I'm using Postgres 12.10 AWS RDS. My query to find a min date using a group by is faster than just a regular min on the date. I'd like the regular min to be as fast but not sure if I'm putting in the wrong indices or I need to tune another parameter.
I have a table
CREATE TABLE IF NOT EXISTS public.ed
(
isd character varying(90) COLLATE pg_catalog."default" NOT NULL,
e_id character varying(32) COLLATE pg_catalog."default" NOT NULL,
d_date timestamp with time zone NOT NULL,
CONSTRAINT ed_pkey PRIMARY KEY (isd, e_id)
)
Indices:
CREATE INDEX IF NOT EXISTS ix_ed_d_date
ON public.ed USING btree
(d_date ASC NULLS LAST)
TABLESPACE pg_default;
CREATE INDEX IF NOT EXISTS ix_ed_e_id
ON public.ed USING btree
(e_id COLLATE pg_catalog."default" ASC NULLS LAST)
TABLESPACE pg_default;
Query without just min takes 3 minutes:
select min(d_date)
from ed
where e_id = '62e2032b029b036ba25c73cf';
Explain Analyze for query:
Result (cost=171.70..171.71 rows=1 width=8) (actual time=186940.968..186941.463 rows=1 loops=1)
InitPlan 1 (returns $0)
-> Limit (cost=0.56..171.70 rows=1 width=8) (actual time=186940.963..186940.964 rows=1 loops=1)

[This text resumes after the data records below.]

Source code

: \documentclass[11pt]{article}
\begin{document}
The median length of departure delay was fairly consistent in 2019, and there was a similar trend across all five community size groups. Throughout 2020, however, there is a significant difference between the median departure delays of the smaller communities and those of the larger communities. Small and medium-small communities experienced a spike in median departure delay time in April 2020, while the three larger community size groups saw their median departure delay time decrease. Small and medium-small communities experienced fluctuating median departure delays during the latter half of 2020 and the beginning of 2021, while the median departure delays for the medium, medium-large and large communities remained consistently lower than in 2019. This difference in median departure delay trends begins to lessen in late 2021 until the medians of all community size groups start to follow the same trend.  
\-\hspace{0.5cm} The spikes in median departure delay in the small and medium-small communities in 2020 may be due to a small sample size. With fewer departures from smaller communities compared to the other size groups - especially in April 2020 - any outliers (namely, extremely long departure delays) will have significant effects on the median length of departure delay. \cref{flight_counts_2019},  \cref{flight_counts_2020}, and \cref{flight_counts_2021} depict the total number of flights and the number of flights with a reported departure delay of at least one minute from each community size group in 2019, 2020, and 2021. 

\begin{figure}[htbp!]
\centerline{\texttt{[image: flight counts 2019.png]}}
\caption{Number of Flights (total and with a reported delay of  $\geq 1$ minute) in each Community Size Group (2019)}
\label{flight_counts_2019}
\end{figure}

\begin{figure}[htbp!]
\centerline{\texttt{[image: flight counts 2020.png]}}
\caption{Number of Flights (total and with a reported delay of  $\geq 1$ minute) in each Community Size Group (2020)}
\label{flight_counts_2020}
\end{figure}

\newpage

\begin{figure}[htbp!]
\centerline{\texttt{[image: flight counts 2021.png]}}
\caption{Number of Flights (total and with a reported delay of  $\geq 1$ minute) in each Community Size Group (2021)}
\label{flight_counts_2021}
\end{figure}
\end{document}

-> Index Scan using ix_ed_d_date on ed (cost=0.56..2214942.25 rows=12943 width=8) (actual time=186940.961..186940.962 rows=1 loops=1)
Index Cond: (d_date IS NOT NULL)
Filter: ((e_id)::text = '62e2032b029b036ba25c73cf'::text)

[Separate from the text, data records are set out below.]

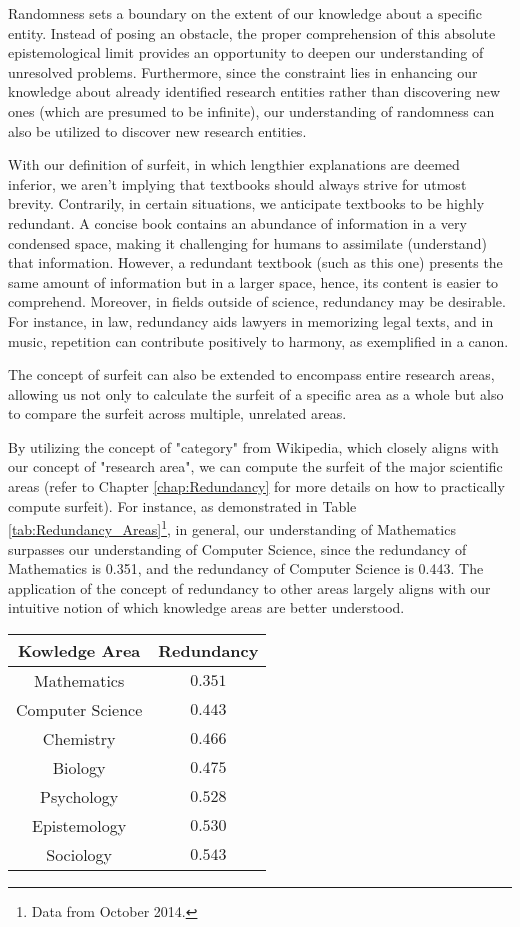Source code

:Randomness sets a boundary on the extent of our knowledge about a specific entity. Instead of posing an obstacle, the proper comprehension of this absolute epistemological limit provides an opportunity to deepen our understanding of unresolved problems. Furthermore, since the constraint lies in enhancing our knowledge about already identified research entities rather than discovering new ones (which are presumed to be infinite), our understanding of randomness can also be utilized to discover new research entities.

With our definition of surfeit, in which lengthier explanations are deemed inferior, we aren't implying that textbooks should always strive for utmost brevity. Contrarily, in certain situations, we anticipate textbooks to be highly redundant. A concise book contains an abundance of information in a very condensed space, making it challenging for humans to assimilate (understand) that information. However, a redundant textbook (such as this one) presents the same amount of information but in a larger space, hence, its content is easier to comprehend. Moreover, in fields outside of science, redundancy may be desirable. For instance, in law, redundancy aids lawyers in memorizing legal texts, and in music, repetition can contribute positively to harmony, as exemplified in a canon.

The concept of surfeit can also be extended to encompass entire research areas, allowing us not only to calculate the surfeit of a specific area as a whole but also to compare the surfeit across multiple, unrelated areas.

\begin{example}
By utilizing the concept of "category" from Wikipedia, which closely aligns with our concept of "research area", we can compute the surfeit of the major scientific areas (refer to Chapter \ref{chap:Redundancy} for more details on how to practically compute surfeit). For instance, as demonstrated in Table \ref{tab:Redundancy_Areas}\footnote{Data from October 2014.}, in general, our understanding of Mathematics surpasses our understanding of Computer Science, since the redundancy of Mathematics is 0.351, and the redundancy of Computer Science is 0.443. The application of the concept of redundancy to other areas largely aligns with our intuitive notion of which knowledge areas are better understood.
\end{example}

\begin{table*}
\begin{centering}
\begin{tabular}{|c|c|}
\hline 
Kowledge Area & Redundancy \tabularnewline
\hline 
\hline 
Mathematics & $0.351$ \tabularnewline
\hline 
Computer Science & $0.443$ \tabularnewline
\hline 
Chemistry & $0.466$ \tabularnewline
\hline 
Biology & $0.475$ \tabularnewline
\hline 
Psychology & $0.528$ \tabularnewline
\hline 
Epistemology & $0.530$ \tabularnewline
\hline 
Sociology & $0.543$ \tabularnewline
\hline 
\end{tabular}
\par\end{centering}
\caption{\label{tab:Redundancy_Areas}Redundancy of Scientific Areas}
\end{table*}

Rows Removed by Filter: 30539883
Planning Time: 0.195 ms
Execution Time: 186941.491 ms
While the query with the group by takes less than a second:
select min(d_date)
from ed
where e_id in ('62e2032b029b036ba25c73cf')
group by e_id;
Explain Analyze:
GroupAggregate (cost=0.56..5365.73 rows=2319 width=33) (actual time=92.093..92.095 rows=1 loops=1)
Group Key: e_id
-> Index Scan using ix_ed_e_id on ed (cost=0.56..5277.83 rows=12943 width=33) (actual time=6.753..90.622 rows=6698 loops=1)
Index Cond: ((e_id)::text = '62e2032b029b036ba25c73cf'::text)
Planning Time: 0.098 ms
Execution Time: 92.127 ms
I get the same result, but why is the simpler query using the d_date index? How can I make the simple min(d_date) without group by as performant as the one that uses the group by?